··· Extracted information
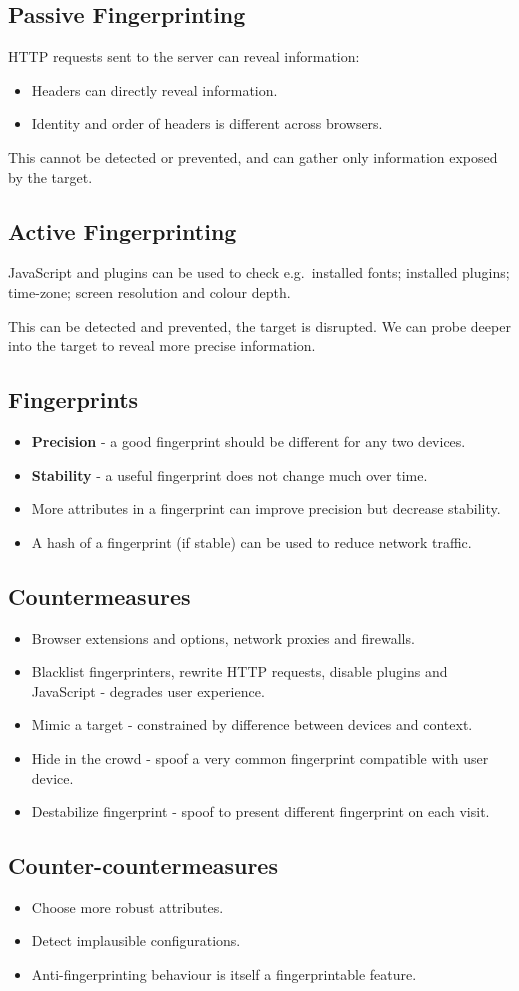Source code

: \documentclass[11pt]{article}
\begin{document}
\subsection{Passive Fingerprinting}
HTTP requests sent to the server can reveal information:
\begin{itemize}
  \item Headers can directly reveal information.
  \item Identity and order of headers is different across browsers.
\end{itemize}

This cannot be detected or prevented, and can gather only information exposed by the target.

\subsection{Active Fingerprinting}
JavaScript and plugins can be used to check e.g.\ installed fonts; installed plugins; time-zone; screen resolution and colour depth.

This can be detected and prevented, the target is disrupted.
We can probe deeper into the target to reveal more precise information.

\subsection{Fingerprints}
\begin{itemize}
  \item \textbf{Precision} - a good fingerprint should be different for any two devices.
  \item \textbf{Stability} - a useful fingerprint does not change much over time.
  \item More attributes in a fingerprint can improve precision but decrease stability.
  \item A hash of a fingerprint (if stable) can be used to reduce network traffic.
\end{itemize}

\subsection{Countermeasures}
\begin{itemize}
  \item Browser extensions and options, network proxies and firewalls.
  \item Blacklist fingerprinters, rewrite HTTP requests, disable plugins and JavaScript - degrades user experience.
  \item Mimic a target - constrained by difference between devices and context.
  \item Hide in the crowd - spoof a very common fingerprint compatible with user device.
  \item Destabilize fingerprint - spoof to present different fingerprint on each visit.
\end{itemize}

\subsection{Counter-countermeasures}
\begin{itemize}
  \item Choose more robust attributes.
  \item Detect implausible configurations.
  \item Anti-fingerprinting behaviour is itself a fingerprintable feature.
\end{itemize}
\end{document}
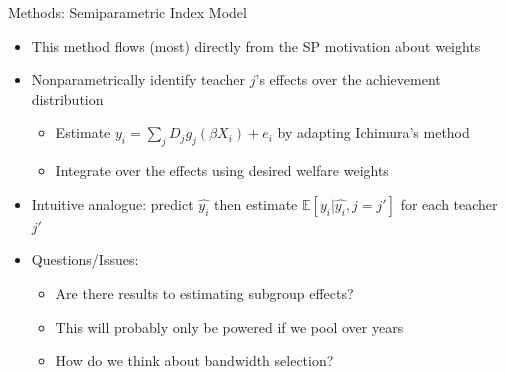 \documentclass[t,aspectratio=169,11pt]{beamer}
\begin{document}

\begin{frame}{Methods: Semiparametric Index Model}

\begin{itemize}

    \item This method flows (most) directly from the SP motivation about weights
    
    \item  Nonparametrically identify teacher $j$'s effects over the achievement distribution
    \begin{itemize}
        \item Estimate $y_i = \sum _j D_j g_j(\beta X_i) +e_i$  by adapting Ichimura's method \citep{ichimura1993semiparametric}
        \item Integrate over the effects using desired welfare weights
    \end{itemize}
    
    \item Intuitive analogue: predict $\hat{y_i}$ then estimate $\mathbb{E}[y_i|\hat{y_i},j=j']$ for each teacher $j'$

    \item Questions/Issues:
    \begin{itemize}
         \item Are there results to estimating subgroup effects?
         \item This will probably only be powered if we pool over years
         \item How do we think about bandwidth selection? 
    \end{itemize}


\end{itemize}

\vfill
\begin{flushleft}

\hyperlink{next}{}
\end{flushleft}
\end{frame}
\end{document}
······
--- Work instructions ---
Please copy every line of the data that carries the string "different".

--- Solution to the problem ---
  \item Identity and order of headers is different across browsers.
  \item \textbf{Precision} - a good fingerprint should be different for any two devices.
  \item Destabilize fingerprint - spoof to present different fingerprint on each visit.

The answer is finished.